Bu arada örgütsel çevrelerde, özellikle yurt içerisindeki bir çok grubun başında sorumlu olarak eski katılım militanların bulunduğu, söz konusu militanların kendisini örgüt yerine koyarak, “ben bilirim” havasında “bana bir şey olmaz” mantığıyla hareket ettikleri, talimatları dinlemedikleri ve örgütün kayıplarına sebep oldukları konusunda sohbetler yapılıyor. Bu durumun önüne geçmek amacıyla gerekirse, talimatlara uyan, söz dinleyen genç ve tecrübesiz militanlara sorumluluk verileceği, örgütte tam bir uyuşmazlık yaşandığı, astların üstleri dinlemediği ve başıboşluk havasının hakim olduğu konuşuluyor. Genç ve tecrübesiz militanların ise, silah kullanmayı dahi bilmedikleri, sırf sayısal olarak örgütü güçlü göstermek amacıyla sözü edilen militanların örgüt içinde tutulmaya çalışıldığı, artık örgütü toparlamanın çok zor olduğu, kısacası, örgütün askeri olarak da ümitsiz bir durumda bulunduğu kaydediliyor.

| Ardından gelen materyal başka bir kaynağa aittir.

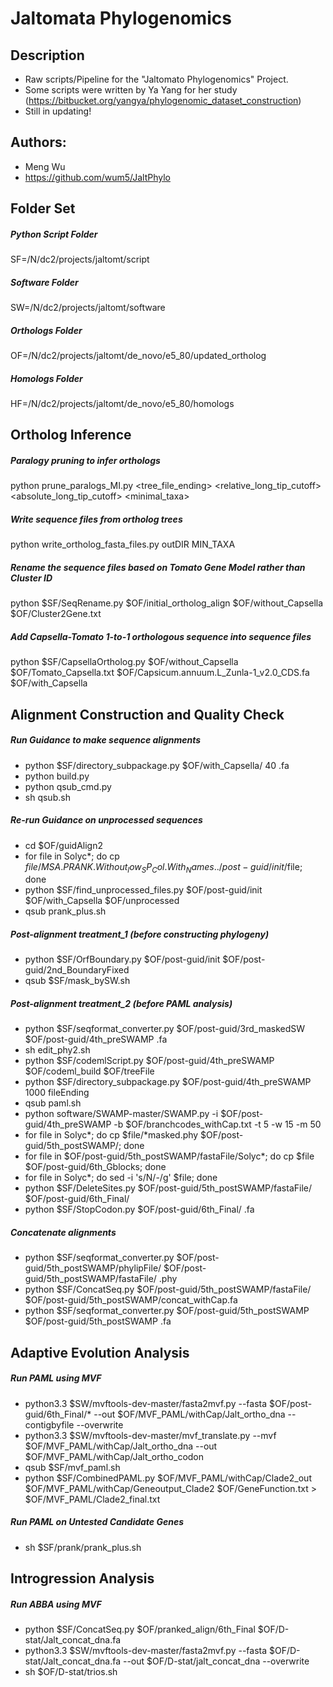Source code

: # Jaltomata Phylogenomics

## Description
* Raw scripts/Pipeline for the "Jaltomato Phylogenomics" Project.
* Some scripts were written by Ya Yang for her study (https://bitbucket.org/yangya/phylogenomic_dataset_construction)
* Still in updating!

## Authors: 
* Meng Wu
* https://github.com/wum5/JaltPhylo

## Folder Set
##### Python Script Folder
SF=/N/dc2/projects/jaltomt/script
##### Software Folder
SW=/N/dc2/projects/jaltomt/software
##### Orthologs Folder
OF=/N/dc2/projects/jaltomt/de_novo/e5_80/updated_ortholog
##### Homologs Folder
HF=/N/dc2/projects/jaltomt/de_novo/e5_80/homologs

## Ortholog Inference
##### Paralogy pruning to infer orthologs
python prune_paralogs_MI.py <homologDIR> <tree_file_ending> <relative_long_tip_cutoff> <absolute_long_tip_cutoff> <minimal_taxa> <outDIR>
##### Write sequence files from ortholog trees
python write_ortholog_fasta_files.py <fasta file with all seqs> <ortholog tree DIR> outDIR MIN_TAXA
##### Rename the sequence files based on Tomato Gene Model rather than Cluster ID
python $SF/SeqRename.py $OF/initial_ortholog_align $OF/without_Capsella $OF/Cluster2Gene.txt
##### Add Capsella-Tomato 1-to-1 orthologous sequence into sequence files
python $SF/CapsellaOrtholog.py $OF/without_Capsella $OF/Tomato_Capsella.txt $OF/Capsicum.annuum.L_Zunla-1_v2.0_CDS.fa $OF/with_Capsella

## Alignment Construction and Quality Check
##### Run Guidance to make sequence alignments
* python $SF/directory_subpackage.py $OF/with_Capsella/ 40 .fa
* python build.py
* python qsub_cmd.py
* sh qsub.sh

##### Re-run Guidance on unprocessed sequences
* cd $OF/guidAlign2
* for file in Solyc*; do cp $file/MSA.PRANK.Without_low_SP_Col.With_Names ../post-guid/init/$file; done
* python $SF/find_unprocessed_files.py $OF/post-guid/init $OF/with_Capsella $OF/unprocessed
* qsub prank_plus.sh

##### Post-alignment treatment_1 (before constructing phylogeny)
* python $SF/OrfBoundary.py $OF/post-guid/init $OF/post-guid/2nd_BoundaryFixed
* qsub $SF/mask_bySW.sh

##### Post-alignment treatment_2 (before PAML analysis)
* python $SF/seqformat_converter.py $OF/post-guid/3rd_maskedSW $OF/post-guid/4th_preSWAMP .fa
* sh edit_phy2.sh
* python $SF/codemlScript.py $OF/post-guid/4th_preSWAMP $OF/codeml_build $OF/treeFile
* python $SF/directory_subpackage.py $OF/post-guid/4th_preSWAMP 1000 fileEnding
* qsub paml.sh
* python software/SWAMP-master/SWAMP.py -i $OF/post-guid/4th_preSWAMP -b $OF/branchcodes_withCap.txt -t 5 -w 15 -m 50
* for file in Solyc*; do cp $file/*masked.phy $OF/post-guid/5th_postSWAMP/; done
* for file in $OF/post-guid/5th_postSWAMP/fastaFile/Solyc*; do cp $file $OF/post-guid/6th_Gblocks; done
* for file in Solyc*; do sed -i 's/N/-/g' $file; done
* python $SF/DeleteSites.py $OF/post-guid/5th_postSWAMP/fastaFile/ $OF/post-guid/6th_Final/
* python $SF/StopCodon.py $OF/post-guid/6th_Final/ .fa

##### Concatenate alignments
* python $SF/seqformat_converter.py $OF/post-guid/5th_postSWAMP/phylipFile/ $OF/post-guid/5th_postSWAMP/fastaFile/ .phy
* python $SF/ConcatSeq.py $OF/post-guid/5th_postSWAMP/fastaFile/ $OF/post-guid/5th_postSWAMP/concat_withCap.fa
* python $SF/seqformat_converter.py $OF/post-guid/5th_postSWAMP $OF/post-guid/5th_postSWAMP .fa

## Adaptive Evolution Analysis
##### Run PAML using MVF
* python3.3 $SW/mvftools-dev-master/fasta2mvf.py --fasta $OF/post-guid/6th_Final/* --out $OF/MVF_PAML/withCap/Jalt_ortho_dna --contigbyfile --overwrite
* python3.3 $SW/mvftools-dev-master/mvf_translate.py --mvf $OF/MVF_PAML/withCap/Jalt_ortho_dna --out $OF/MVF_PAML/withCap/Jalt_ortho_codon
* qsub $SF/mvf_paml.sh
* python $SF/CombinedPAML.py $OF/MVF_PAML/withCap/Clade2_out $OF/MVF_PAML/withCap/Geneoutput_Clade2 $OF/GeneFunction.txt > $OF/MVF_PAML/Clade2_final.txt

##### Run PAML on Untested Candidate Genes
* sh $SF/prank/prank_plus.sh

## Introgression Analysis
##### Run ABBA using MVF
* python $SF/ConcatSeq.py $OF/pranked_align/6th_Final $OF/D-stat/Jalt_concat_dna.fa
* python3.3 $SW/mvftools-dev-master/fasta2mvf.py --fasta $OF/D-stat/Jalt_concat_dna.fa --out $OF/D-stat/jalt_concat_dna --overwrite
* sh $OF/D-stat/trios.sh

Örgüt mensupları kendi kendilerini imha ede dursunlar, her yerde ve her zaman barış ve huzur ortamının devamından yana olan ve vicdan sahibi olan Kürtler ve Türkler, PKK’nın şiddet eylemlerini kabul etmediklerini, kan ve gözyaşı istemediklerini her fırsatta dile getiriyorlar. Şırnak'ta 18 Ekim 2008 tarihinde sivil toplum örgütlerince düzenlenen mitinge katılan çok sayıda vatandaşın, ellerinde bayraklarla, Kürtçe terör örgütü aleyhinde sloganlar yazılı dövizlerle yürüyerek terör örgütü PKK ve saldırılarını kınamaları, bunun en güzel örneği olarak karşımıza çıkıyor. Barış ve kardeşlik içinde yaşamaktan yana olan Şırnaklılar’ın gerçekleri dile getirmek için toplandıkları mitingde, Kürt kökenli vatandaşlar olarak ülkenin bölünmez bütünlüğü ile devletin ve ordunun yanında yer alındığı tüm dünyaya haykırılıyor.
Teröre ve şiddete hayır! Barış ve huzura evet!